It's only ones that are entirely building in-house.
So these are probably getting into the billions of revenue.
I mean ones that are really completely building in-house. Would be the only way to pull that off.
I think so. I mean we don't see anything. Certainly, I haven't seen a platform that a company can just pick up and get that level of globally distributed performance that just works with their application.
And of course, that's what we're working on building.
How convenient. How convenient, right?
Of course, right? But I think that it's inevitable that we're going to see more and more of that because we're seeing these increased capabilities coming from the CDNs.
And I think Cloudflare is really the leader right now in terms of serverless edge compute.
And it's exciting what's possible to build on top of that. So if I'm piecing it together, Outsmartly is a platform that I can buy and add on to any existing e-commerce site.
And it essentially bolts the personalization and the A-B testing and the ability to deploy variants and all of these things onto a headless e-commerce site that I might already have?
Yes. Yes. And even it could, Outsmartly could sit there at the CDN layer and help with migrations from legacy technology.
So what we're building, could we even work with a monolithically rendered PHP site?
Whatever, we could integrate with that. And then as they migrate, they could even migrate a portion of their application.
Or they could be like, hey, we want to just rebuild the search application in our site with React.

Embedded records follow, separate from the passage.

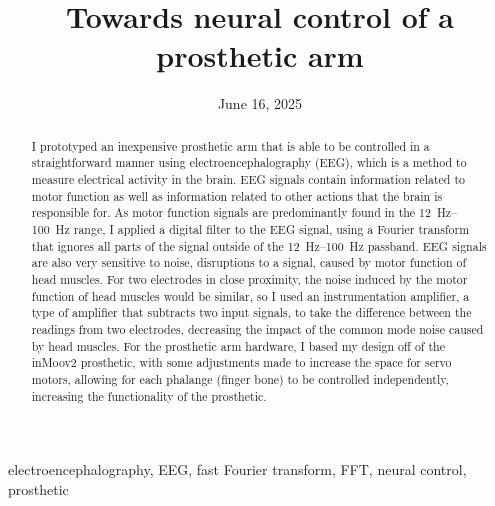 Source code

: ﻿\documentclass[12pt,conference,onecolumn]{IEEEtran}
\title{Towards neural control of a prosthetic arm}
\author{\IEEEauthorblockN{Vikram Choudhury}\IEEEauthorblockA{Science \& Engineering\\Manalapan High School\\Englishtown, NJ\\425vchoudhury@frhsd.com}}
\date{June 16, 2025}
\newcommand{\keywords}{electroencephalography, EEG, fast Fourier transform, FFT, neural control, prosthetic}
\begin{document}
\maketitle 

\begin{abstract}
I prototyped an inexpensive prosthetic arm that is able to be controlled in a straightforward manner using electroencephalography (EEG), which is a method to measure electrical activity in the brain. EEG signals contain information related to motor function as well as information related to other actions that the brain is responsible for. As motor function signals are predominantly found in the \qtyrange{12}{100}{\hertz} range, I applied a digital filter to the EEG signal, using a Fourier transform that ignores all parts of the signal outside of the \qtyrange{12}{100}{\hertz} passband. EEG signals are also very sensitive to noise, disruptions to a signal, caused by motor function of head muscles. For two electrodes in close proximity, the noise induced by the motor function of head muscles would be similar, so  I used an instrumentation amplifier, a type of amplifier that subtracts two input signals, to take the difference between the readings from two electrodes, decreasing the impact of the common mode noise caused by head muscles. For the prosthetic arm hardware, I based my design off of the inMoov2 prosthetic, with some adjustments made to increase the space for servo motors, allowing for each phalange (finger bone) to be controlled independently, increasing the functionality of the prosthetic.\end{abstract}

\begin{IEEEkeywords}
\keywords
\end{IEEEkeywords}
\end{document}
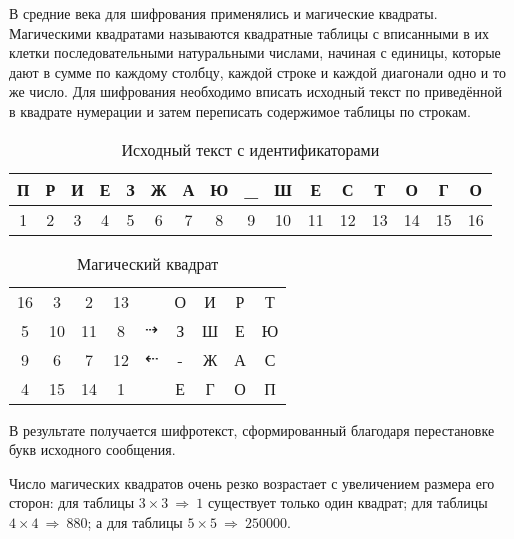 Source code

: В средние века для шифрования применялись и магические квадраты. Магическими
квадратами называются квадратные таблицы с вписанными в их клетки
последовательными натуральными числами, начиная с единицы, которые дают в
сумме по каждому столбцу, каждой строке и каждой диагонали одно и то же
число. Для шифрования необходимо вписать исходный текст по приведённой в
квадрате нумерации и затем переписать содержимое таблицы по строкам.
\begin{table} [htbp]%
  \centering
  \parbox{14cm}{%
    \caption{Исходный текст с идентификаторами}%
    \label{tabl:tab2x4}%
    \begin{SingleSpace}
\begin{tabular}{c|c|c|c|c|c|c|c|c|c|c|c|c|c|c|c}
П & Р & И & Е & З & Ж & А & Ю & \_ & Ш & Е & С & Т & О & Г & О \\ \hline
1 & 2 & 3 & 4 & 5 & 6 & 7 & 8 & 9 & 10 & 11 & 12 & 13 & 14 & 15 & 16 \\
\end{tabular}
    \end{SingleSpace}
  }
\end{table}
\begin{table}%
  \centering
  \parbox{10cm}{%
    \caption{Магический квадрат}%
    \label{tabl:tab2x5}%
    \begin{SingleSpace}
      \begin{tabular}{|c|c|c|c|c|c|c|c|c|}
\cline{1-4} \cline{6-9}
16 & 3  & 2  & 13 &                     & О & И & Р & Т \\ \cline{1-4} \cline{6-9}
5  & 10 & 11 & 8  & {\Huge $\dashrightarrow$} & З & Ш & Е & Ю \\ \cline{1-4} \cline{6-9}
9  & 6  & 7  & 12 & {\Huge $\dashleftarrow$}  & - & Ж & А & С \\ \cline{1-4} \cline{6-9}
4  & 15 & 14 & 1  &                     & Е & Г & О & П \\ \cline{1-4} \cline{6-9}
      \end{tabular}
    \end{SingleSpace}
  }
\end{table}
В результате получается шифротекст, сформированный благодаря перестановке
букв исходного сообщения.

Число магических квадратов очень резко возрастает с увеличением размера его
сторон: для таблицы $3\times 3~\Rightarrow~1$ существует только один квадрат;
для таблицы $4\times 4~\Rightarrow~880$; а для таблицы $5\times
5~\Rightarrow~250 000$.


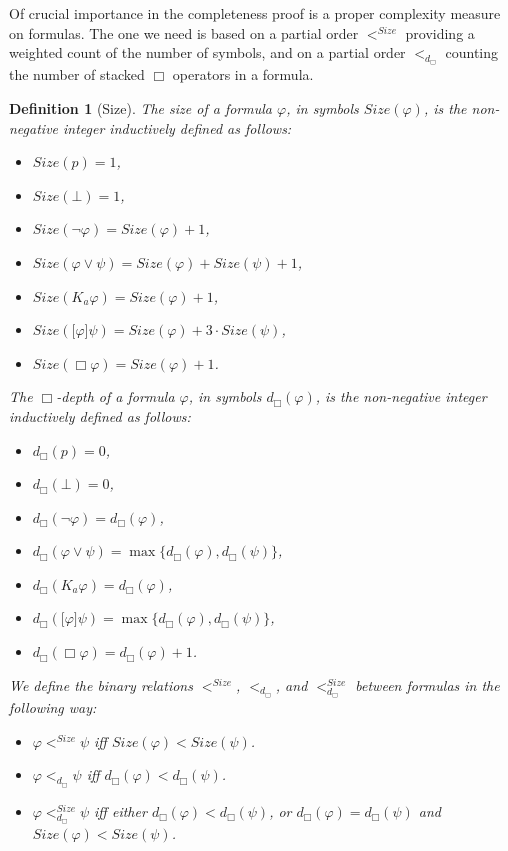 \documentclass{article}[12pt]
\newtheorem{definition}{Definition}
\renewcommand{\phi}{\varphi}
\begin{document}
Of crucial importance in the completeness proof is a proper complexity measure on formulas. The one we need is based on a partial order $<^{Size}$ providing a weighted count of the number of symbols, and on a partial order $<_{d_\Box}$ counting the number of stacked $\Box$ operators in a formula.

\begin{definition}[Size]
The size of a formula $\phi$, in symbols $Size(\phi)$, is the non-negative integer inductively defined as follows:
\begin{itemize}
\item $Size(p)=1$,
\item $Size(\bot)=1$,
\item $Size(\neg\phi)=Size(\phi)+1$,
\item $Size(\phi\vee\psi)=Size(\phi)+Size(\psi)+1$,
\item $Size(K_{a}\phi)=Size(\phi)+1$,
\item $Size(\lbrack\phi\rbrack\psi)=Size(\phi)+3 \cdot Size(\psi)$,
\item $Size(\Box\phi)=Size(\phi)+1$.
\end{itemize}
The $\Box$-depth of a formula $\phi$, in symbols $d_{\Box}(\phi)$, is the non-negative integer inductively defined as follows:
\begin{itemize}
\item $d_{\Box}(p)=0$,
\item $d_{\Box}(\bot)=0$,
\item $d_{\Box}(\neg\phi)=d_{\Box}(\phi)$,
\item $d_{\Box}(\phi\vee\psi)=\max\{d_{\Box}(\phi),d_{\Box}(\psi)\}$,
\item $d_{\Box}(K_{a}\phi)=d_{\Box}(\phi)$,
\item $d_{\Box}(\lbrack\phi\rbrack\psi)=\max\{d_{\Box}(\phi),d_{\Box}(\psi)\}$,
\item $d_{\Box}(\Box\phi)=d_{\Box}(\phi)+1$.
\end{itemize}
We define the binary relations $<^{Size}$,  $<_{d_{\Box}}$, and $<_{d_{\Box}}^{Size}$ between formulas in the following way:
\begin{itemize}
\item $\phi<^{Size}\psi$ iff $Size(\phi)<Size(\psi)$.
\item $\phi<_{d_{\Box}}\psi$ iff $d_{\Box}(\phi)<d_{\Box}(\psi)$.
\item $\phi<_{d_{\Box}}^{Size}\psi$ iff either $d_{\Box}(\phi)<d_{\Box}(\psi)$, or $d_{\Box}(\phi)=d_{\Box}(\psi)$ and $Size(\phi)<Size(\psi)$.
\end{itemize}

\end{definition}
\end{document}
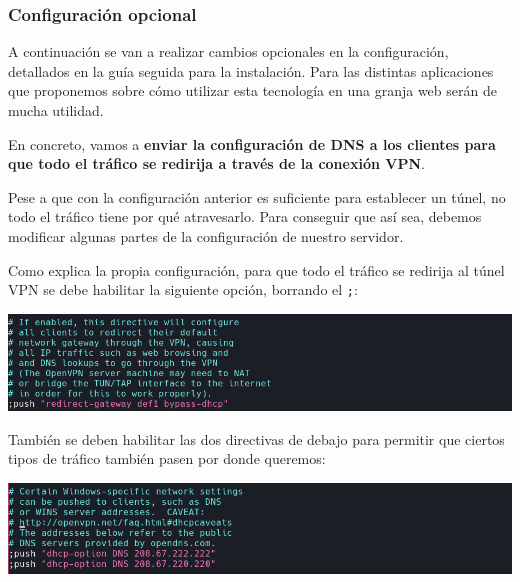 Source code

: \documentclass[11pt,a4paper]{article}
\begin{document}
\medskip

\subsubsection{Configuración opcional}

A continuación se van a realizar cambios opcionales en la configuración, detallados en la guía seguida para la instalación. Para las distintas aplicaciones que proponemos sobre cómo utilizar esta tecnología en una granja web serán de mucha utilidad.

\medskip

En concreto, vamos a \textbf{enviar la configuración de DNS a los clientes para que todo el tráfico se redirija a través de la conexión VPN}.

Pese a que con la configuración anterior es suficiente para establecer un túnel, no todo el tráfico tiene por qué atravesarlo. Para conseguir que así sea, debemos modificar algunas partes de la configuración de nuestro servidor.

Como explica la propia configuración, para que todo el tráfico se redirija al túnel VPN se debe habilitar la siguiente opción, borrando el \texttt{;}:

\medskip

\begin{center}
\includegraphics[scale=0.4]{push-redirect.png}
\end{center}

\medskip

También se deben habilitar las dos directivas de debajo para permitir que ciertos tipos de tráfico también pasen por donde queremos:

\medskip

\begin{center}
\includegraphics[scale=0.4]{push-dhcp.png}
\end{center}

\medskip
\end{document}
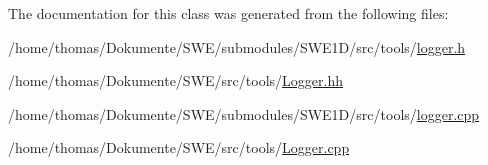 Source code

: The documentation for this class was generated from the following files\-:\begin{DoxyCompactItemize}
\item 
/home/thomas/\-Dokumente/\-S\-W\-E/submodules/\-S\-W\-E1\-D/src/tools/\hyperlink{logger_8h}{logger.\-h}\item 
/home/thomas/\-Dokumente/\-S\-W\-E/src/tools/\hyperlink{Logger_8hh}{Logger.\-hh}\item 
/home/thomas/\-Dokumente/\-S\-W\-E/submodules/\-S\-W\-E1\-D/src/tools/\hyperlink{logger_8cpp}{logger.\-cpp}\item 
/home/thomas/\-Dokumente/\-S\-W\-E/src/tools/\hyperlink{Logger_8cpp}{Logger.\-cpp}\end{DoxyCompactItemize}
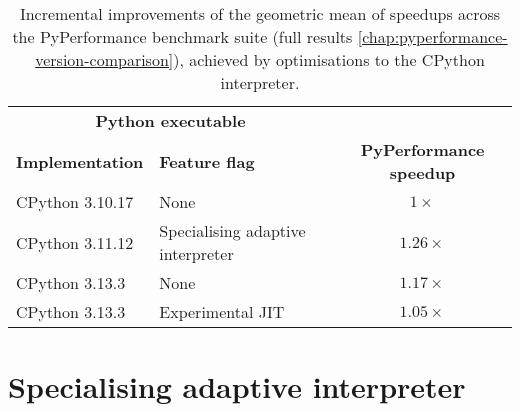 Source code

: \begin{table}[H]
  \caption{Incremental improvements of the geometric mean of speedups across the PyPerformance benchmark suite (full results \autoref{chap:pyperformance-version-comparison}), achieved by optimisations to the CPython interpreter.}
  \label{tab:faster-cpython}
  \centering
  \begin{tabular}{llc}
    \toprule
    \multicolumn{2}{c}{\textbf{Python executable}} \\
    \cmidrule(r){1-2}
    \textbf{Implementation} & \textbf{Feature flag} & \textbf{PyPerformance speedup} \\
    \midrule
    CPython 3.10.17 & None & $1\times$ \\
    CPython 3.11.12 & Specialising adaptive interpreter & $1.26\times$ \\
    CPython 3.13.3 & None & $1.17\times$ \\
    CPython 3.13.3 & Experimental JIT & $1.05\times$ \\
    \bottomrule
  \end{tabular}
\end{table}


\section{Specialising adaptive interpreter}
\label{sec:specialising-adaptive-interpreter}

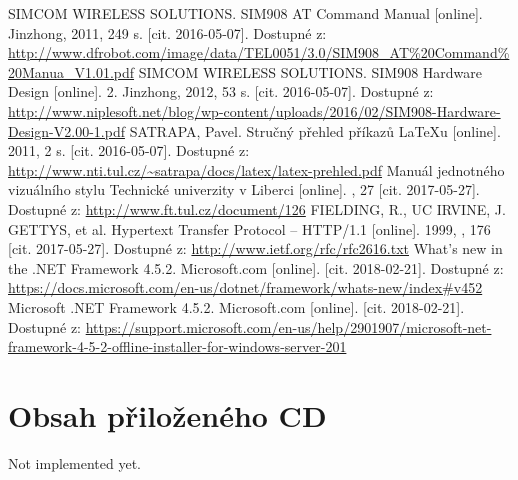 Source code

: \documentclass[FM,DP]{tulthesis}  %
\begin{document}
\begin{thebibliography}{10}
SIMCOM WIRELESS SOLUTIONS. SIM908 AT Command Manual [online]. Jinzhong, 2011, 249 s. [cit. 2016-05-07]. Dostupné z: \url{http://www.dfrobot.com/image/data/TEL0051/3.0/SIM908\_AT\%20Command\%20Manua\_V1.01.pdf}
SIMCOM WIRELESS SOLUTIONS. SIM908 Hardware Design [online]. 2. Jinzhong, 2012, 53 s. [cit. 2016-05-07]. Dostupné z: \url{http://www.niplesoft.net/blog/wp-content/uploads/2016/02/SIM908-Hardware-Design-V2.00-1.pdf}
SATRAPA, Pavel. Stručný přehled příkazů LaTeXu [online]. 2011, 2 s. [cit. 2016-05-07]. Dostupné z: \url{http://www.nti.tul.cz/~satrapa/docs/latex/latex-prehled.pdf}
Manuál jednotného vizuálního stylu Technické univerzity v Liberci [online]. , 27 [cit. 2017-05-27]. Dostupné z: \url{http://www.ft.tul.cz/document/126}
FIELDING, R., UC IRVINE, J. GETTYS, et al. Hypertext Transfer Protocol -- HTTP/1.1 [online]. 1999, , 176 [cit. 2017-05-27]. Dostupné z: \url{http://www.ietf.org/rfc/rfc2616.txt}
What's new in the .NET Framework 4.5.2. Microsoft.com [online]. [cit. 2018-02-21]. Dostupné z: \url{https://docs.microsoft.com/en-us/dotnet/framework/whats-new/index#v452}
Microsoft .NET Framework 4.5.2. Microsoft.com [online]. [cit. 2018-02-21]. Dostupné z: \url{https://support.microsoft.com/en-us/help/2901907/microsoft-net-framework-4-5-2-offline-installer-for-windows-server-201}


\end{thebibliography}


\appendix
\chapter{Obsah přiloženého CD}
Not implemented yet.
\end{document}
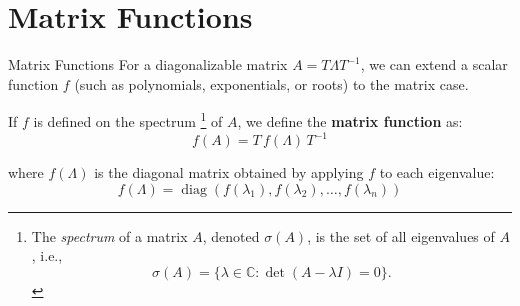 
\section{Matrix Functions}

\begin{frame}[t]{Matrix Functions}
    For a diagonalizable matrix $A = T \Lambda T^{-1}$, we can extend a scalar function $f$ (such as polynomials, exponentials, or roots) to the matrix case.

    \begin{alert}
        If $f$ is defined on the spectrum%
        \footnote{The \emph{spectrum} of a matrix $A$, denoted $\sigma(A)$, is the set of all eigenvalues of $A$, i.e.,
            \[
                \sigma(A) = \{\lambda \in \mathbb{C} : \det(A - \lambda I) = 0\}.
            \]}%
        of $A$, we define the \textbf{matrix function} as:
        \[
            f(A) = T \, f(\Lambda) \, T^{-1}
        \]
    \end{alert}


    where $f(\Lambda)$ is the diagonal matrix obtained by applying $f$ to each eigenvalue:
    \[
        f(\Lambda) = \operatorname{diag}\left(f(\lambda_1), f(\lambda_2), \dots, f(\lambda_n)\right)
    \]


    \vfill
\end{frame}


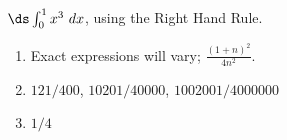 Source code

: {$\ds \int_{0}^1 x^3\ dx$, using the Right Hand Rule.
}
{\begin{enumerate}
\item		Exact expressions will vary; $\frac{(1+n)^2}{4n^2}$.
\item		$121/400$, $10201/40000$, $1002001/4000000$
\item		$1/4$
\end{enumerate}
}

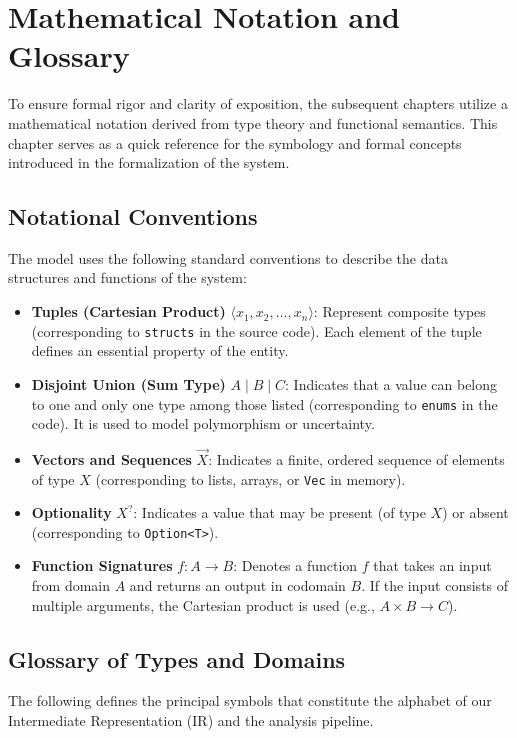 \chapter{Mathematical Notation and Glossary}
\label{apx:notation}

To ensure formal rigor and clarity of exposition, the subsequent chapters utilize a mathematical notation derived from type theory and functional semantics. This chapter serves as a quick reference for the symbology and formal concepts introduced in the formalization of the system.

\section{Notational Conventions}
The model uses the following standard conventions to describe the data structures and functions of the system:

\begin{itemize}
    \item \textbf{Tuples (Cartesian Product)} $\langle x_1, x_2, \dots, x_n \rangle$: Represent composite types (corresponding to \texttt{structs} in the source code). Each element of the tuple defines an essential property of the entity.
    \item \textbf{Disjoint Union (Sum Type)} $A \mid B \mid C$: Indicates that a value can belong to one and only one type among those listed (corresponding to \texttt{enums} in the code). It is used to model polymorphism or uncertainty.
    \item \textbf{Vectors and Sequences} $\vec{X}$: Indicates a finite, ordered sequence of elements of type $X$ (corresponding to lists, arrays, or \texttt{Vec} in memory).
    \item \textbf{Optionality} $X^?$: Indicates a value that may be present (of type $X$) or absent (corresponding to \texttt{Option<T>}).
    \item \textbf{Function Signatures} $f : A \to B$: Denotes a function $f$ that takes an input from domain $A$ and returns an output in codomain $B$. If the input consists of multiple arguments, the Cartesian product is used (e.g., $A \times B \to C$).
\end{itemize}

\section{Glossary of Types and Domains}
The following defines the principal symbols that constitute the alphabet of our Intermediate Representation (IR) and the analysis pipeline.

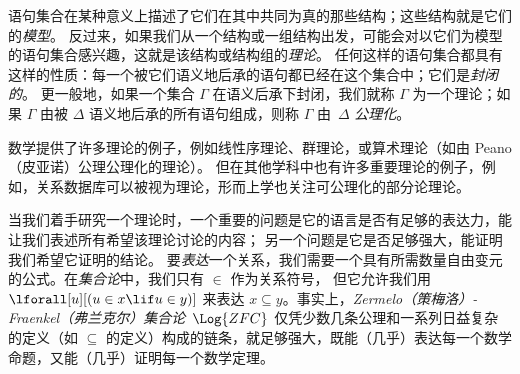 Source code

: 语句集合在某种意义上描述了它们在其中共同为真的那些结构；这些结构就是它们的\emph{模型}。
反过来，如果我们从一个结构或一组结构出发，可能会对以它们为模型的语句集合感兴趣，这就是该结构或结构组的\emph{理论}。
任何这样的语句集合都具有这样的性质：每一个被它们语义地后承的语句都已经在这个集合中；它们是\emph{封闭的}。
更一般地，如果一个集合 $\Gamma$ 在语义后承下封闭，我们就称 $\Gamma$ 为一个理论；如果 $\Gamma$ 由被 $\Delta$ 语义地后承的所有语句组成，则称 $\Gamma$ 由~$\Delta$ \emph{公理化}。

数学提供了许多理论的例子，例如线性序理论、群理论，或算术理论（如由 Peano（皮亚诺）公理公理化的理论）。
但在其他学科中也有许多重要理论的例子，例如，关系数据库可以被视为理论，形而上学也关注可公理化的部分论理论。

当我们着手研究一个理论时，一个重要的问题是它的语言是否有足够的表达力，能让我们表述所有希望该理论讨论的内容；
另一个问题是它是否足够强大，能证明我们希望它证明的结论。
要\emph{表达}一个关系，我们需要一个具有所需数量自由变元的公式。在\emph{集合论}中，我们只有 $\in$ 作为关系符号，
但它允许我们用 $\lforall[u][(u \in x \lif u \in y)]$ 来表达 $x \subseteq y$。事实上，\emph{Zermelo（策梅洛）-Fraenkel（弗兰克尔）集合论}~$\Log{ZFC}$ 仅凭少数几条公理和一系列日益复杂的定义（如 $\subseteq$ 的定义）构成的链条，就足够强大，既能（几乎）表达每一个数学命题，又能（几乎）证明每一个数学定理。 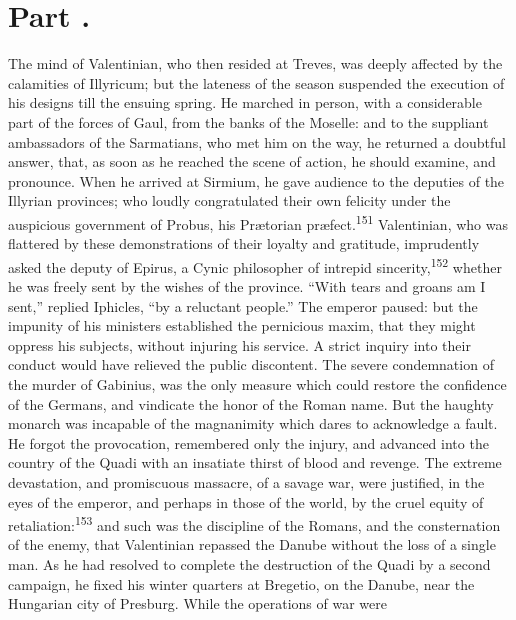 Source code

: 
\section{Part \thesection.}

The mind of Valentinian, who then resided at Treves, was deeply
affected by the calamities of Illyricum; but the lateness of the
season suspended the execution of his designs till the ensuing
spring. He marched in person, with a considerable part of the
forces of Gaul, from the banks of the Moselle: and to the
suppliant ambassadors of the Sarmatians, who met him on the way,
he returned a doubtful answer, that, as soon as he reached the
scene of action, he should examine, and pronounce. When he
arrived at Sirmium, he gave audience to the deputies of the
Illyrian provinces; who loudly congratulated their own felicity
under the auspicious government of Probus, his Prætorian præfect.\textsuperscript{151}
Valentinian, who was flattered by these demonstrations of
their loyalty and gratitude, imprudently asked the deputy of
Epirus, a Cynic philosopher of intrepid sincerity,\textsuperscript{152} whether he
was freely sent by the wishes of the province. “With tears and
groans am I sent,” replied Iphicles, “by a reluctant people.” The
emperor paused: but the impunity of his ministers established the
pernicious maxim, that they might oppress his subjects, without
injuring his service. A strict inquiry into their conduct would
have relieved the public discontent. The severe condemnation of
the murder of Gabinius, was the only measure which could restore
the confidence of the Germans, and vindicate the honor of the
Roman name. But the haughty monarch was incapable of the
magnanimity which dares to acknowledge a fault. He forgot the
provocation, remembered only the injury, and advanced into the
country of the Quadi with an insatiate thirst of blood and
revenge. The extreme devastation, and promiscuous massacre, of a
savage war, were justified, in the eyes of the emperor, and
perhaps in those of the world, by the cruel equity of
retaliation:\textsuperscript{153} and such was the discipline of the Romans, and
the consternation of the enemy, that Valentinian repassed the
Danube without the loss of a single man. As he had resolved to
complete the destruction of the Quadi by a second campaign, he
fixed his winter quarters at Bregetio, on the Danube, near the
Hungarian city of Presburg. While the operations of war were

The rest of it's going to be served from this monolith.
And now at the edge, we could actually inject that React search application into the site and serve that page.
These are the kind of things that become possible. I kind of think of it as, you know what a service mesh is?
Sure. For anyone who doesn't, it's the ability to have a layer that sits in front of all of your web servers and different kinds of servers and lets you control security and routing and all of these capabilities that you would have baked into them before.
And now you can take out of each individual little service and you can put into almost a mesh that sits on every machine inside your network and imposes all of these things in front of whatever service you would otherwise be running.
And it kind of feels like the same thing for your front end of your application where you now have a control plane where you can decide what shows up in a given region or how something loads or what variant of something is shown to what user on top of the existing application you might already have.
How close is that? Yeah, I like that a lot. I think that's where it's going. And I think that it potentially solves so many problems that are difficult today.
I mean, performance obviously is one huge one.
But also if we go into data and analytics, there's more and more pushback to third-party analytics, right?
And one of the things that could be possible is that we could allow pretty much any analytics to become first-party analytics because we have that ability now at the edge to route.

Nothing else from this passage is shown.